Germany's 10-year bond yield, the euro zone's benchmark, was up less than 1 basis point at 2.651%, within its recent tight range.
"In the absence of any major drivers, the market is lacking direction," Jefferies economist Mohit Kumar said in a note.
Germany's two-year yield, which is more sensitive to changes in interest rate policy, was little changed at 1.9134%.
Market pricing for European Central Bank rate cuts remains little changed. Investors are only pricing in a 12% chance of a cut at next month's meeting, with about a 90% chance they cut rates by March.

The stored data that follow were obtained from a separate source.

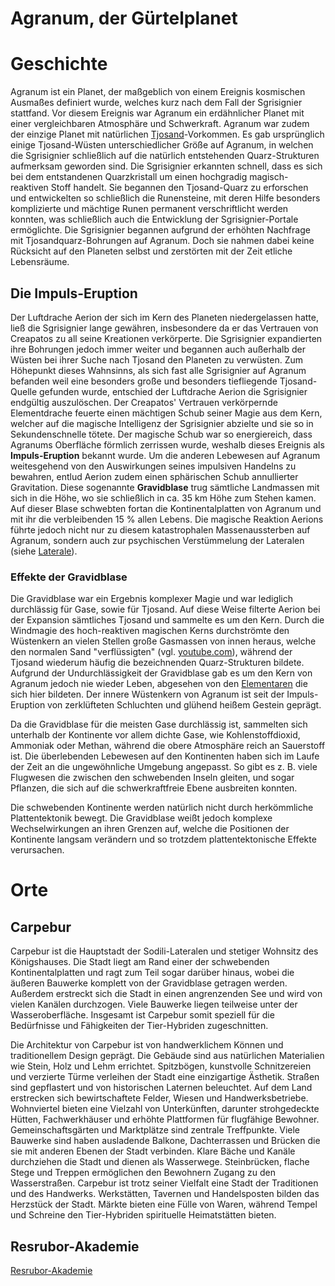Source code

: # Agranum, der Gürtelplanet

# Geschichte

Agranum ist ein Planet, der maßgeblich von einem Ereignis kosmischen Ausmaßes definiert wurde, welches kurz nach dem Fall der Sgrisignier stattfand. Vor diesem Ereignis war Agranum ein erdähnlicher Planet mit einer vergleichbaren Atmosphäre und Schwerkraft.
Agranum war zudem der einzige Planet mit natürlichen [Tjosand](../../general/magie/tjosand.md)-Vorkommen. Es gab ursprünglich einige Tjosand-Wüsten
unterschiedlicher Größe auf Agranum, in welchen die Sgrisignier schließlich auf die natürlich entstehenden Quarz-Strukturen
aufmerksam geworden sind. Die Sgrisignier erkannten schnell, dass es sich bei dem entstandenen Quarzkristall um einen hochgradig magisch-reaktiven Stoff handelt. Sie begannen den Tjosand-Quarz zu erforschen und entwickelten so schließlich die Runensteine, mit deren Hilfe besonders komplizierte und mächtige Runen permanent verschriftlicht werden konnten, was schließlich auch die Entwicklung der
Sgrisignier-Portale ermöglichte. Die Sgrisignier begannen aufgrund der erhöhten Nachfrage mit Tjosandquarz-Bohrungen auf
Agranum. Doch sie nahmen dabei keine Rücksicht auf den Planeten selbst und zerstörten mit der Zeit etliche Lebensräume. 

## Die Impuls-Eruption

Der Luftdrache Aerion der sich im Kern des Planeten niedergelassen hatte, ließ die Sgrisignier lange gewähren,
insbesondere da er das Vertrauen von Creapatos zu all seine Kreationen verkörperte. Die Sgrisignier expandierten ihre Bohrungen jedoch immer weiter und begannen auch außerhalb der Wüsten bei ihrer Suche nach Tjosand den Planeten zu verwüsten. Zum Höhepunkt dieses Wahnsinns, als sich fast alle Sgrisignier auf Agranum befanden weil eine besonders große und besonders tiefliegende Tjosand-Quelle gefunden wurde, entschied der Luftdrache Aerion die Sgrisignier endgültig auszulöschen. Der Creapatos' Vertrauen verkörpernde Elementdrache feuerte einen mächtigen Schub seiner Magie aus dem Kern,
welcher auf die magische Intelligenz der Sgrisignier abzielte und sie so in Sekundenschnelle tötete. Der magische Schub
war so energiereich, dass Agranums Oberfläche förmlich zerrissen wurde, weshalb dieses Ereignis als **Impuls-Eruption** bekannt wurde. Um die anderen Lebewesen auf Agranum weitesgehend von den Auswirkungen seines impulsiven Handelns zu bewahren, entlud Aerion zudem einen
sphärischen Schub annullierter Gravitation. Diese sogenannte **Gravidblase** trug sämtliche Landmassen mit sich in die
Höhe, wo sie schließlich in ca. 35 km Höhe zum Stehen kamen.
Auf dieser Blase schwebten fortan die Kontinentalplatten von Agranum und mit ihr die verbleibenden 15 % allen Lebens.
Die magische Reaktion Aerions führte jedoch nicht nur zu diesem katastrophalen Massenaussterben auf
Agranum, sondern auch zur psychischen Verstümmelung der Lateralen (siehe [Laterale](../voelker/lateralen.md)).

### Effekte der Gravidblase 

Die Gravidblase war ein Ergebnis komplexer Magie und war lediglich durchlässig für Gase, sowie für Tjosand. Auf diese
Weise filterte Aerion bei der Expansion sämtliches Tjosand und sammelte es um den Kern.
Durch die Windmagie des hoch-reaktiven magischen Kerns durchströmte den Wüstenkern an vielen Stellen große Gasmassen von innen heraus, welche den normalen Sand "verflüssigten" (vgl. [youtube.com](https://www.youtube.com/watch?v=CCiIUjPF060)), während der Tjosand wiederum häufig die bezeichnenden Quarz-Strukturen bildete. Aufgrund der Undurchlässigkeit der Gravidblase gab es um den Kern von Agranum jedoch nie wieder Leben, abgesehen von den [Elementaren](../voelker/elementare.md) die sich hier bildeten. Der innere Wüstenkern von Agranum ist seit der Impuls-Eruption von zerklüfteten Schluchten und glühend heißem Gestein geprägt. 

Da die Gravidblase für die meisten Gase durchlässig ist, sammelten sich unterhalb der Kontinente vor allem dichte Gase, wie Kohlenstoffdioxid, Ammoniak oder Methan, während die obere Atmosphäre reich an Sauerstoff ist. Die überlebenden Lebewesen auf den Kontinenten haben sich im Laufe der Zeit an die ungewöhnliche Umgebung angepasst. So gibt es z. B. viele Flugwesen die zwischen den schwebenden Inseln gleiten, und sogar Pflanzen, die sich auf die schwerkraftfreie Ebene ausbreiten konnten. 

Die schwebenden Kontinente werden natürlich nicht durch herkömmliche Plattentektonik bewegt. Die Gravidblase weißt jedoch komplexe Wechselwirkungen an ihren Grenzen auf, welche die Positionen der Kontinente langsam verändern und so trotzdem plattentektonische Effekte verursachen.

# Orte

## Carpebur

Carpebur ist die Hauptstadt der Sodili-Lateralen und stetiger Wohnsitz des Königshauses. Die Stadt liegt am Rand einer der schwebenden Kontinentalplatten und ragt zum Teil sogar darüber hinaus, wobei die äußeren Bauwerke komplett von der Gravidblase getragen werden. Außerdem erstreckt sich die Stadt in einen angrenzenden See und wird von vielen Kanälen durchzogen. Viele Bauwerke liegen teilweise unter der Wasseroberfläche. Insgesamt ist Carpebur somit speziell für die Bedürfnisse und Fähigkeiten der Tier-Hybriden zugeschnitten. 

Die Architektur von Carpebur ist von handwerklichem Können und traditionellem Design geprägt. Die Gebäude sind aus natürlichen Materialien wie Stein, Holz und Lehm errichtet. Spitzbögen, kunstvolle Schnitzereien und verzierte Türme verleihen der Stadt eine einzigartige Ästhetik. Straßen sind gepflastert und von historischen Laternen beleuchtet. Auf dem Land erstrecken sich bewirtschaftete Felder, Wiesen und Handwerksbetriebe. Wohnviertel bieten eine Vielzahl von Unterkünften, darunter strohgedeckte Hütten, Fachwerkhäuser und erhöhte Plattformen für flugfähige Bewohner. Gemeinschaftsgärten und Marktplätze sind zentrale Treffpunkte. Viele Bauwerke sind haben ausladende Balkone, Dachterrassen und Brücken die sie mit anderen Ebenen der Stadt verbinden. Klare Bäche und Kanäle durchziehen die Stadt und dienen als Wasserwege. Steinbrücken, flache Stege und Treppen ermöglichen den Bewohnern Zugang zu den Wasserstraßen. Carpebur ist trotz seiner Vielfalt eine Stadt der Traditionen und des Handwerks. Werkstätten, Tavernen und Handelsposten bilden das Herzstück der Stadt. Märkte bieten eine Fülle von Waren, während Tempel und Schreine den Tier-Hybriden spirituelle Heimatstätten bieten.

## Resrubor-Akademie
[Resrubor-Akademie]("./resrubor.md")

In contrast, markets have recently added to bets for rate cuts from the U.S. Federal Reserve after soft jobs data for July, while the Bank of England is expected to lower borrowing costs when it announces policy later on Thursday.
Futures markets are now almost fully pricing in a rate cut from the Fed next month, with 60 bps of easing priced by the year-end, implying two quarter-point cuts and a 40% chance of a third.
Investors will also be watching bond auctions from France and Spain.
France is scheduled to sell up to 10.5 billion euros ($12.26 billion) of longer-dated bonds, while Spain's treasury is issuing a total of 4-5 billion euros of three-, 10-, and 20-year bonds.
10-year bond yields in France, Spain and Italy were all little changed.